Run up mmc.exe from the start menu and choose File-Add/Remove Snap In. Double-click "Certificates" in the left hand list and choose Computer Account (which is where you just told makecert to put the certificate it created). Choose next and then leave Local computer selected and press finish. Press OK to close the Add/Remove dialog and browse to Certificates->Personal->Certificates

Find the certificate you just added which will have IssuedTo set to the common name you set earlier ( and right-click it choosing All Tasks-> Export... Click next and choose that you DO want to export the private key and click next. Use the .PFX selection and include all certificates in path if possible then click next. Enter a password for the private key - best to make it strong. Repeat the password and click next and then choose a filename to export to. Click next and finish at the summary screen - hopefully you will get a success message.

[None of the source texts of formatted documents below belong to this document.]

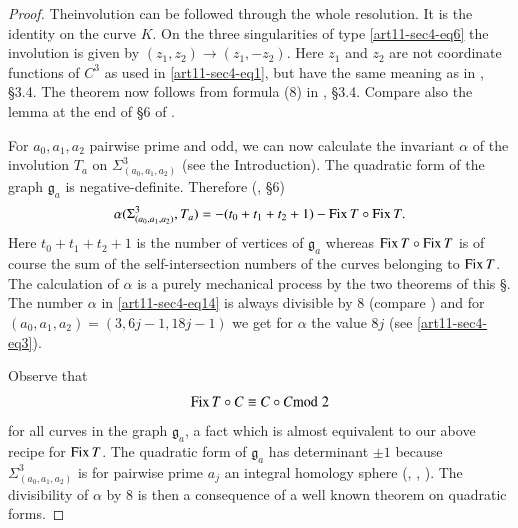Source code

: \begin{proof}
The\pageoriginale involution can be followed through the whole resolution. It is the identity on the curve $K$. On the three singularities of type \eqref{art11-sec4-eq6} the involution is given by $(z_{1},z_{2})\to (z_{1},-z_{2})$. Here $z_{1}$ and $z_{2}$ are not coordinate functions of $C^{3}$ as used in \eqref{art11-sec4-eq1}, but have the same meaning as in \cite{art11-key6}, \S3.4. The theorem now follows from formula (8) in \cite{art11-key6}, \S3.4. Compare also the lemma at the end of \S6 of \cite{art11-key7}.

For $a_{0},a_{1},a_{2}$ pairwise prime and odd, we can now calculate the invariant $\alpha$ of the involution $T_{a}$ on $\Sigma^{3}_{(a_{0},a_{1},a_{2})}$ (see the Introduction). The quadratic form of the graph $\mathfrak{g}_{a}$ is negative-definite. Therefore (\cite{art11-key7}, \S6)
\begin{equation}
\alpha(\Sigma^{3}_{(a_{0},a_{1},a_{2})},T_{a})=-(t_{0}+t_{1}+t_{2}+1)-\operatorname{\mathrm{Fix}} T\circ \operatorname{\mathrm{Fix}} T.\label{art11-sec4-eq14}
\end{equation}
Here $t_{0}+t_{1}+t_{2}+1$ is the number of vertices of $\mathfrak{g}_{a}$ whereas $\operatorname{\mathrm{Fix}} T\circ \operatorname{\mathrm{Fix}} T$ is of course the sum of the self-intersection numbers of the curves belonging to $\operatorname{\mathrm{Fix}} T$. The calculation of $\alpha$ is a purely mechanical process by the two theorems of this \S. The number $\alpha$ in \eqref{art11-sec4-eq14} is always divisible by 8 (compare \cite{art11-key7}) and for $(a_{0},a_{1},a_{2})=(3,6j-1,18j-1)$ we get for $\alpha$ the value $8j$ (see \eqref{art11-sec4-eq3}).

Observe that
\begin{equation}
\operatorname{\mathrm{Fix}} T\circ C\equiv C\circ C{\rm{mod}}\kern.3em 2\label{art11-sec4-eq15}
\end{equation}
for all curves in the graph $\mathfrak{g}_{a}$, a fact which is almost equivalent to our above recipe for $\operatorname{\mathrm{Fix}} T$. The quadratic form of $\mathfrak{g}_{a}$ has determinant $\pm 1$ because $\Sigma^{3}_{(a_{0},a_{1},a_{2})}$ is for pairwise prime $a_{j}$ an integral homology sphere (\cite{art11-key1}, \cite{art11-key2}, \cite{art11-key7}). The divisibility of $\alpha$ by 8 is then a consequence of a well known theorem on quadratic forms.


\end{proof}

Go back into the azure portal and choose the correct instance for the common name you created the key for (don't get site/key confusion!) and then choose the certificates 'tab':

My screen shot shows the certificate I have already uploaded (suitably obscured!) whereas yours won't show anything yet. Choose Upload at the bottom of the screen and browse to the .pfx file you just created and type in the password you set for the private key. This should upload and do nothing else particularly interesting.

Next you have to setup your cloud project. I assume you already have a cloud project that has already been deployed and tested over http. I ask because I had problems with https and then realised I had broken my site locally!

Find the relevant role for your project (e.g. your web role) and double click to open the configuration.


Start in the certificates tab and click Add Certificate. You can use any name here to refer to it. Leave the dropdowns at LocalMachine and My (where you put the original certificate) and then click the ellipses button next to the thumbprint text box.  This opens a funny looking dialog which lists the certificates you have in this location and allows you to choose one and press OK:


This should have filled in the thumbprint field for you. It is worth quickly checking this against the Azure portal certificates tab for the site you are working on and make sure the two thumbprints match. If not, you might have mucked up the certificate creation or more likely have got certificate confusion and either uploaded the wrong one to Azure or selected the wrong one locally.

Then you can click on the endpoints tab and add a second endpoint which is basically the same as the first but with https and port 443 selected. You should also select your newly added certificate for this ssl binding.

Click on the configuration tab and tick the box for "Launch browser for" and https. Build the solution in release mode (since I hope this is what you will be deploying) right-click your cloud project and "Set as Startup Project" if not already done. Press Debug (F5 for me) and ensure that both pages open in your browser, an http one and an https one. You should see a browser warning since your self-signed certificate both doesn't match the local URL and is not part of a trusted chain to a root authority (no worries - this is for test only).

If that is OK, deploy your web site to Azure in the normal way and after the few minutes it takes to upload, open up the URL in your browser and change the http to https. You should see a browser warning that the certificate is not part of a trusted chain but this time, the certificate URL SHOULD match the actual URL. If it doesn't work, you might have produced an incorrect type of certificate (it needs to be "exchange") and if you get a warning about the URL, you might have typed this incorrectly in the original makecert call. Other than that, it should all work.

Once you are all done and into production, you should get proper certificates for the sites either from a public root authority or otherwise if it is a private network, you should use your corporate certificates which will/should be trusted on all of your internal machines.